Hello once more. The first half of this chapter shouldn't come as too much of a surprise if I am any sort of writer. To head off one particular comment before it is made, yes I know Priscilla and Stella eventually married and had children. But, you know, stuff happens when you're in college -and pretty wonderful stuff at that. If you feel you want to leave a negative comment about this idea that's your right, but to me love is love. And that's what this chapter is about, love between women, in all it's forms :o)
CHAPTER XXIII- Paul cannot find the Rock People
Ripley's Lodge -August 15th
Well Mags,
What an unholy mess. I did everything in my power to prevent this, you know that I did. And now -NOW- when I hadn't seen her for two months, and we are staying in separate hotels, and there are all sorts of family obligations to keep us apart, I am ambushed, swiftly and cruelly. You must really be laughing. Those aren't crickets in the porch eaves, I know very well it's you.
Well, I want you to leave, do you hear me Margaret Mallory? I hate you for being dead, for taking your life and not taking me with you. I want you to go, I want with all that I am for you to go. And take this feeling with you.
Oh, Mags, how could this happen again?
... ... ...
White Sands Hotel - Saturday 15th August
Priss Report #184
I know how it happened. We were talking about Anne and Gil, the way we have been every night. We would leave before dessert and meet up by the gelato cart for soft scoops in paper boats before commencing our nightly stroll. Into that stolen time of day when the sun and the clock are no longer on speaking terms; when children are wrangled homeward and lovers claim the shore. None of them ever look at us, or if they do we never receive their indulgent, knowing smiles. To them we are merely two chums at the sea side, missing our beaux, or wishing we had one to miss.

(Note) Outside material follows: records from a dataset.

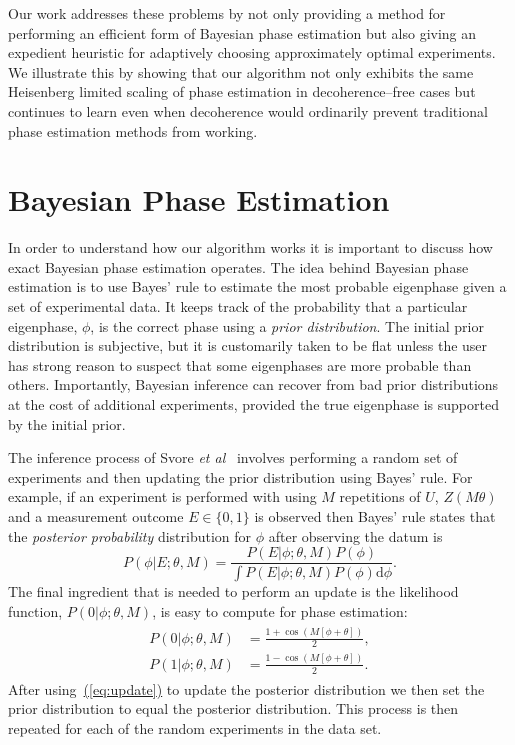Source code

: \documentclass[aps,pra,amsmath,twocolumn,amssymb,superscriptaddress]{revtex4-1}
\newcommand{\eq}[1]{\hyperref[eq:#1]{(\ref*{eq:#1})}}
\newcommand{\etal}{\emph{et al}}
\begin{document}
Our work addresses these problems by not only providing a method for
performing an efficient form of Bayesian phase estimation but also giving an
expedient heuristic for adaptively choosing approximately optimal experiments.
We illustrate this by showing that our algorithm not only exhibits the same
Heisenberg limited scaling of phase estimation in decoherence--free cases but
continues to learn even when decoherence would ordinarily prevent traditional phase estimation
methods from working.

\section{Bayesian Phase Estimation}
\label{sec:bayesian-phase-est}

In order to understand how our algorithm works it is important to discuss how
exact Bayesian phase estimation operates. The idea behind Bayesian phase
estimation is to use Bayes' rule to estimate the most probable eigenphase given
a set of experimental data. It keeps track of the probability that a
particular eigenphase, $\phi$, is the correct phase using a \emph{prior
distribution}. The initial prior distribution is subjective, but it is
customarily taken to be flat unless the user has strong reason to suspect that
some eigenphases are more probable than others. Importantly, Bayesian inference
can recover from bad prior distributions at the cost of additional
experiments, provided the true eigenphase is supported by the initial prior.

The inference process of Svore \etal~\cite{SHF14} involves performing a random
set of experiments and then updating the prior distribution using Bayes' rule.
For example, if an experiment is performed with using $M$ repetitions of $U$,
$Z(M \theta)$ and a measurement outcome $E\in \{0,1\}$ is observed then Bayes'
rule states that the \emph{posterior probability} distribution for $\phi$
after observing the datum is
\begin{equation}
P(\phi|E;\theta,M) = \frac{P(E|\phi;\theta,M)P(\phi)}{\int P(E|\phi;\theta,M)P(\phi)\mathrm{d}{\phi}}.\label{eq:update}
\end{equation}
The final ingredient that is needed to perform an update is the likelihood function, $P(0|\phi;\theta,M)$, is easy to compute for phase estimation:
\begin{gather}
    \label{eq:likenodecohere}
    \begin{aligned}
        P(0|\phi;\theta,M) & = \frac{1+\cos(M[\phi +\theta])}{2},\\
        P(1|\phi;\theta,M) & = \frac{1-\cos(M[\phi +\theta])}{2}.
    \end{aligned}
\end{gather}
After using~\eq{update} to update the posterior distribution we then set the prior distribution to equal the posterior distribution.  This process is then repeated for each of the random experiments in the data set.
\end{document}

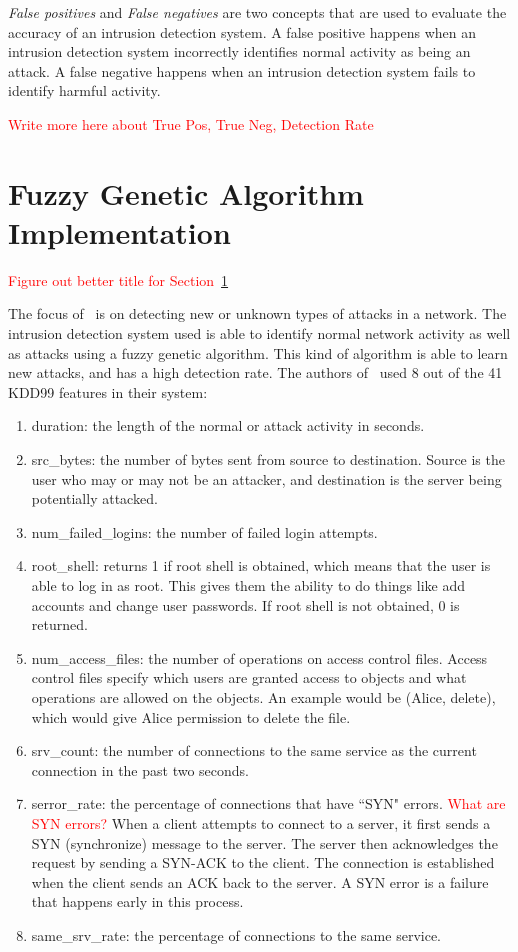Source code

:\documentclass{sig-alternate}
\newcommand{\mycomment}[1]{\textcolor{red}{#1}}
\begin{document}
\emph{False positives} and \emph{False negatives} are two concepts that are used to evaluate the accuracy of an intrusion detection system. A false positive happens when an intrusion detection system incorrectly identifies normal activity as being an attack. A false negative happens when an intrusion detection system fails to identify harmful activity.~\cite{Liao201316}

\mycomment{Write more here about True Pos, True Neg, Detection Rate}




\section{Fuzzy Genetic Algorithm Implementation}
\label{sec:fuzGenAlgImp}
\mycomment{Figure out better title for Section~\ref{sec:fuzGenAlgImp}}

The focus of~\cite{6496342, 6559603} is on detecting new or unknown types of attacks in a network. The intrusion detection system used is able to identify normal network activity as well as attacks using a fuzzy genetic algorithm. This kind of algorithm is able to learn new attacks, and has a high detection rate. The authors of~\cite{6496342, 6559603} used 8 out of the 41 KDD99 features in their system: 
\begin{enumerate}
  \item duration: the length of the normal or attack activity in seconds.
  \item src\_bytes: the number of bytes sent from source to destination. Source is the user who may or may not be an attacker, and destination is the server being potentially attacked.
  \item num\_failed\_logins: the number of failed login attempts.
  \item root\_shell: returns 1 if root shell is obtained, which means that the user is able to log in as root. This gives them the ability to do things like add accounts and change user passwords. If root shell is not obtained, 0 is returned.
  \item num\_access\_files: the number of operations on access control files. Access control files specify which users are granted access to objects and what operations are allowed on the objects. An example would be (Alice, delete), which would give Alice permission to delete the file.~\cite{accessControl}
  \item srv\_count: the number of connections to the same service as the current connection in the past two seconds.
  \item serror\_rate: the percentage of connections that have ``SYN" errors. \mycomment{What are SYN errors?} When a client attempts to connect to a server, it first sends a SYN (synchronize) message to the server. The server then acknowledges the request by sending a SYN-ACK to the client. The connection is established when the client sends an ACK back to the server. A SYN error is a failure that happens early in this process.~\cite{TCP}
  \item same\_srv\_rate: the percentage of connections to the same service.
\end{enumerate}
\end{document}
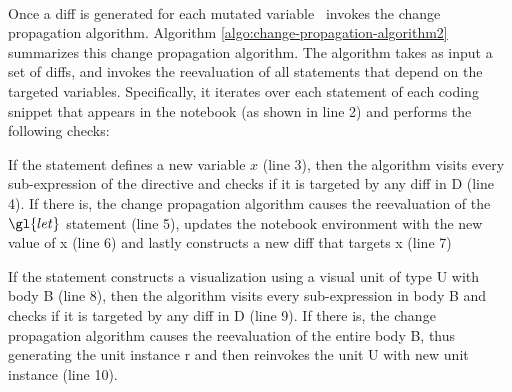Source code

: \\
Once a diff is generated for each mutated variable \projname\ invokes the change propagation algorithm. Algorithm \ref{algo:change-propagation-algorithm2} summarizes this change propagation algorithm. The algorithm takes as input a set of diffs, and invokes the reevaluation of all statements that depend on the targeted variables. Specifically, it iterates over each statement of each coding snippet that appears in the notebook (as shown in line 2) and performs the following checks:

\begin{compactitem}

\item If the statement defines a new variable $x$ (line 3), then the algorithm visits every sub-expression of the  directive and checks if it is targeted by any diff in D (line 4). If there is, the change propagation algorithm causes the reevaluation of the $\gl{let}$ statement (line 5), updates the notebook environment with the new value of x (line 6) and lastly constructs a new diff that targets x (line 7)

\item If the statement constructs a visualization using a visual unit of type U with body B (line 8), then the algorithm visits every sub-expression in body B and checks if it is targeted by any diff in D (line 9). If there is, the change propagation algorithm causes the reevaluation of the entire body B, thus generating the unit instance r and then reinvokes the unit U with new unit instance (line 10).



\end{compactitem}

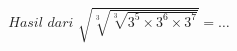 \documentclass[preview]{standalone}
\begin{document}
\begin{align*}
Hasil \,\, dari\,\, \displaystyle \sqrt{\sqrt[3]{\sqrt[3]{3^5 \times 3^6 \times 3^7}}} =\dots
\end{align*}
\end{document}
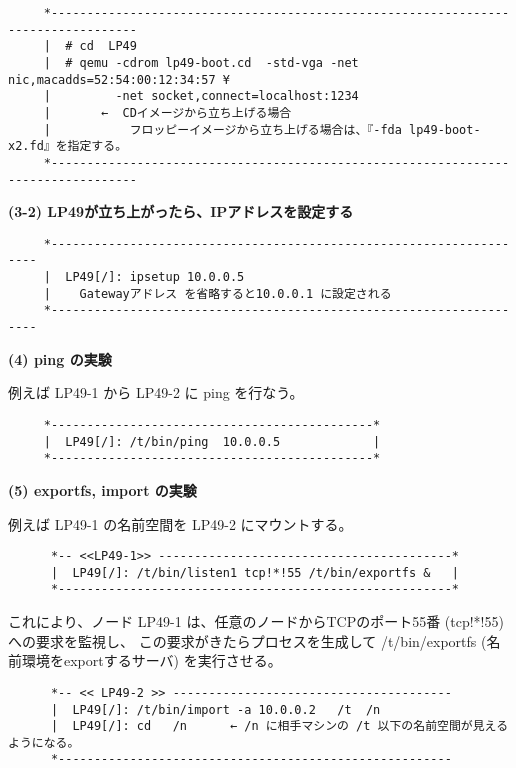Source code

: \begin{verbatim}
     *----------------------------------------------------------------------------------
     |  # cd  LP49                                                                 
     |  # qemu -cdrom lp49-boot.cd  -std-vga -net nic,macadds=52:54:00:12:34:57 ¥  
     |         -net socket,connect=localhost:1234                                  
     |       ←  CDイメージから立ち上げる場合                                       
     |           フロッピーイメージから立ち上げる場合は、『-fda lp49-boot-x2.fd』を指定する。
     *----------------------------------------------------------------------------------
\end{verbatim}

{\bf (3-2) LP49が立ち上がったら、IPアドレスを設定する}\\
\begin{verbatim}
     *--------------------------------------------------------------------
     |  LP49[/]: ipsetup 10.0.0.5                                 
     |    Gatewayアドレス を省略すると10.0.0.1 に設定される       
     *--------------------------------------------------------------------
\end{verbatim}
     
{\bf (4)  ping の実験}

       例えば LP49-1 から LP49-2 に ping を行なう。
\begin{verbatim}
     *---------------------------------------------*    
     |  LP49[/]: /t/bin/ping  10.0.0.5             |    
     *---------------------------------------------*    
\end{verbatim}

    
{\bf  (5) exportfs, import  の実験}

       例えば LP49-1 の名前空間を  LP49-2 にマウントする。
\begin{verbatim}
      *-- <<LP49-1>> -----------------------------------------* 
      |  LP49[/]: /t/bin/listen1 tcp!*!55 /t/bin/exportfs &   | 
      *-------------------------------------------------------* 
\end{verbatim}

   これにより、ノード LP49-1 は、任意のノードからTCPのポート55番 (tcp!*!55) への要求を監視し、
   この要求がきたらプロセスを生成して /t/bin/exportfs (名前環境をexportするサーバ) を実行させる。

\begin{verbatim}    
      *-- << LP49-2 >> ---------------------------------------
      |  LP49[/]: /t/bin/import -a 10.0.0.2   /t  /n       
      |  LP49[/]: cd   /n      ← /n に相手マシンの /t 以下の名前空間が見えるようになる。
      *-------------------------------------------------------
\end{verbatim}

Inevitably we talk about Anne because one couldn't be in that place without hearing her voice enthusing over riches we would otherwise never have seen. A creamy shell like a piece of moon, light on the water like a shattered sun. And sounds, not only the waves and wind, but something as simple as insects trilling, or the whip of our skirts against our legs. It wouldn't be long before our shoes were off and we'd settle down in the dark, and it was Gilbert we talked of then. Anne and Gilbert. Gilbert and Anne.
Why she doesn't she love him? I wondered for the hundredth time.
She does love him, she replied, which is why she said no. Gilbert should have said no, too, he should have held himself back.
Her tone was so dispassionate and her words pitiless, as if feelings could be neatly tucked away like that locket around her neck. Zip zip zip, the sound as she passed it between her lips.
Love's not like that, I argued. It takes you over, it fills you until you there's nothing left of who you used to be.
That's not love, she argued back. When you love someone, truly love them, their happiness is all.
Then no one has ever loved, I declared. It doesn't exist. At least I hope it doesn't or I should never feel it -and could certainly never love someone who could so easily tame his heart.
True, she said, we never expect our men to be tamed.
There was such a quiet between us. I wasn't thinking about the desperate letters Nate wrote to me, or the hot looks Gilbert Blythe gave Anne when he thought no one was looking. I was thinking of the heat inside myself, how I longed to run into the sea, how unfair it was that I am made to wear that neck to ankle woollen thing. Whereas if I was a man-
Zip zip zip, she went again.
Won't you tell me about her? I said. Her hand went to the locket and she rubbed her thumb upon the great silver face as though she was trying to summon the courage to speak. And I thought, Stella Maynard, you're not even half convinced of the brave things you say to everyone else.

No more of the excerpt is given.